Cette stratégie intervient alors que le Maroc poursuit plusieurs projets d’infrastructures destinés à renforcer la place du rail dans les déplacements nationaux. Parmi eux figure l’extension de la ligne à grande vitesse de Kénitra à Marrakech, projet qui doit profondément modifier les temps de parcours entre plusieurs grandes villes du Royaume.
La future ligne, longue d’environ 430 kilomètres, doit notamment permettre de réduire les temps de trajet entre Tanger, Rabat, Casablanca et Marrakech. Les prévisions communiquées par les autorités font état d’un parcours Tanger-Marrakech ramené à environ 2 h 40.
La grande vitesse au service d’un réseau plus intégré
Le développement du réseau ne se limite pas à la grande vitesse. Le Maroc cherche également à construire une offre ferroviaire davantage articulée autour des besoins quotidiens des populations.
Les futurs services de type RER doivent ainsi renforcer les connexions entre les centres urbains, leurs périphéries et les principaux pôles économiques. Le développement de réseaux de transport métropolitain est notamment prévu dans les agglomérations de Casablanca, Rabat et Marrakech.
Cette approche vise à faire du ferroviaire un élément structurant de la mobilité nationale, en complément des réseaux routiers et des autres moyens de transport collectif.
Un investissement stratégique à l’approche de 2030
L’échéance de 2030 constitue un accélérateur important de cette transformation. Le Maroc se prépare notamment à accueillir, avec l’Espagne et le Portugal, la Coupe du monde de football 2030. L’augmentation des capacités ferroviaires doit permettre d’accompagner les déplacements supplémentaires générés par les grands événements internationaux, mais aussi de répondre à une demande appelée à progresser durablement.
Le programme ferroviaire s'inscrit dans un investissement global beaucoup plus vaste.

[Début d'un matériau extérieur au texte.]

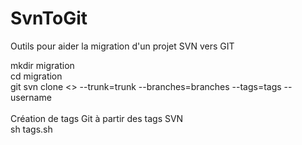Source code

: # SvnToGit

Outils pour aider la migration d'un projet SVN vers GIT

mkdir migration<br/>
cd migration<br/>
git svn clone <<urlProjetSVN>> --trunk=trunk --branches=branches --tags=tags --username <username><br/>
<br/>
Création de tags Git à partir des tags SVN<br/>
sh tags.sh<br/>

Outre les 29 milliards de dirhams consacrés aux 168 trains, le programme prévoit notamment des investissements pour les infrastructures et le maintien de la performance du réseau. Le projet de LGV Kénitra-Marrakech représente à lui seul une enveloppe de 53 milliards de dirhams hors matériel roulant.
Un levier industriel et économique
Au-delà des enjeux de transport, cette commande constitue également un projet industriel. L’ONCF indique que l’attribution des marchés est intervenue à l’issue d’un processus concurrentiel mené sous la forme d’un dialogue compétitif avec plusieurs grands acteurs internationaux du ferroviaire.

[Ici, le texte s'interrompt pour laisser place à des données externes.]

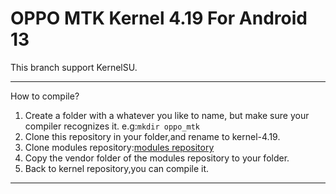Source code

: # OPPO MTK Kernel 4.19 For Android 13  
This branch support KernelSU.
***
How to compile?  
1. Create a folder with a whatever you like to name, but make sure your compiler recognizes it. e.g:`mkdir oppo_mtk`  
2. Clone this repository in your folder,and rename to kernel-4.19.
3. Clone modules repository:[modules repository](https://github.com/oppo-source/android_kernel_modules_oppo_mtk_4.19)  
4. Copy the vendor folder of the modules repository to your folder.  
5. Back to kernel repository,you can compile it.
***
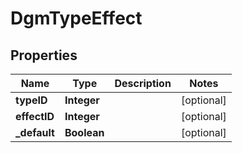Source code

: 
# DgmTypeEffect

## Properties
Name | Type | Description | Notes
------------ | ------------- | ------------- | -------------
**typeID** | **Integer** |  |  [optional]
**effectID** | **Integer** |  |  [optional]
**_default** | **Boolean** |  |  [optional]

La présence de partenaires français, espagnols et sud-coréens traduit par ailleurs l’ouverture du programme marocain aux différents pôles mondiaux de l’industrie ferroviaire. Elle accompagne également la montée en puissance de l’écosystème ferroviaire marocain, appelé à jouer un rôle croissant dans la maintenance, la production de composants et les services associés.
Vers une nouvelle carte de la mobilité au Maroc
Avec ces 168 trains, le Maroc ne cherche donc pas uniquement à disposer d’un parc plus moderne. Il prépare une évolution plus profonde de son modèle de mobilité.

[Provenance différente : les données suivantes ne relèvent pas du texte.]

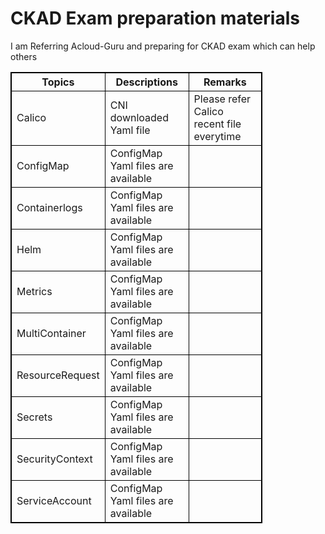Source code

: <h1>CKAD Exam preparation materials</h1>
<p>I am Referring Acloud-Guru and preparing for CKAD exam which can help others</p>


<style>
table, th, td {
  border:1px solid black;
}
</style>


<table style="width:80%">
  <tr>
    <th>Topics</th>
    <th>Descriptions</th>
    <th>Remarks</th>
  </tr>
  <tr>
    <td>Calico</td>
    <td>CNI downloaded Yaml file</td>
    <td>Please refer Calico recent file everytime</td>
  </tr>
    <tr>
    <td>ConfigMap</td>
    <td>ConfigMap Yaml files are available</td>
    <td></td>
  </tr>
    <tr>
    <td>Containerlogs</td>
     <td>ConfigMap Yaml files are available</td>
    <td></td>
  </tr>
    <tr>
    <td>Helm</td>
        <td>ConfigMap Yaml files are available</td>
    <td></td>
  </tr>
    <tr>
    <td>Metrics</td>
        <td>ConfigMap Yaml files are available</td>
    <td></td>
  </tr>
  <tr>
    <td>MultiContainer</td>
        <td>ConfigMap Yaml files are available</td>
    <td></td>
  </tr>
    <tr>
    <td>ResourceRequest</td>
        <td>ConfigMap Yaml files are available</td>
    <td></td>
  </tr>
    <tr>
    <td>Secrets</td>
        <td>ConfigMap Yaml files are available</td>
    <td></td>
  </tr>
    <tr>
    <td>SecurityContext</td>
        <td>ConfigMap Yaml files are available</td>
    <td></td>
  </tr>
    <tr>
    <td>ServiceAccount</td>
        <td>ConfigMap Yaml files are available</td>
    <td></td>
  </tr>
</table>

La grande vitesse doit rapprocher les principaux pôles économiques et touristiques, les trains Intervilles renforceront les liaisons classiques, tandis que les services régionaux et métropolitains doivent répondre aux besoins de déplacements quotidiens. L’objectif est de construire progressivement un réseau plus capacitaire, plus intégré et mieux adapté à la croissance démographique et économique des grandes agglomérations.
À l’horizon 2030, le ferroviaire devrait ainsi occuper une place encore plus centrale dans la stratégie de mobilité du Royaume. Le programme des 168 trains apparaît comme l’un des piliers de cette transformation, aux côtés de l’extension de la grande vitesse et du développement des réseaux métropolitains.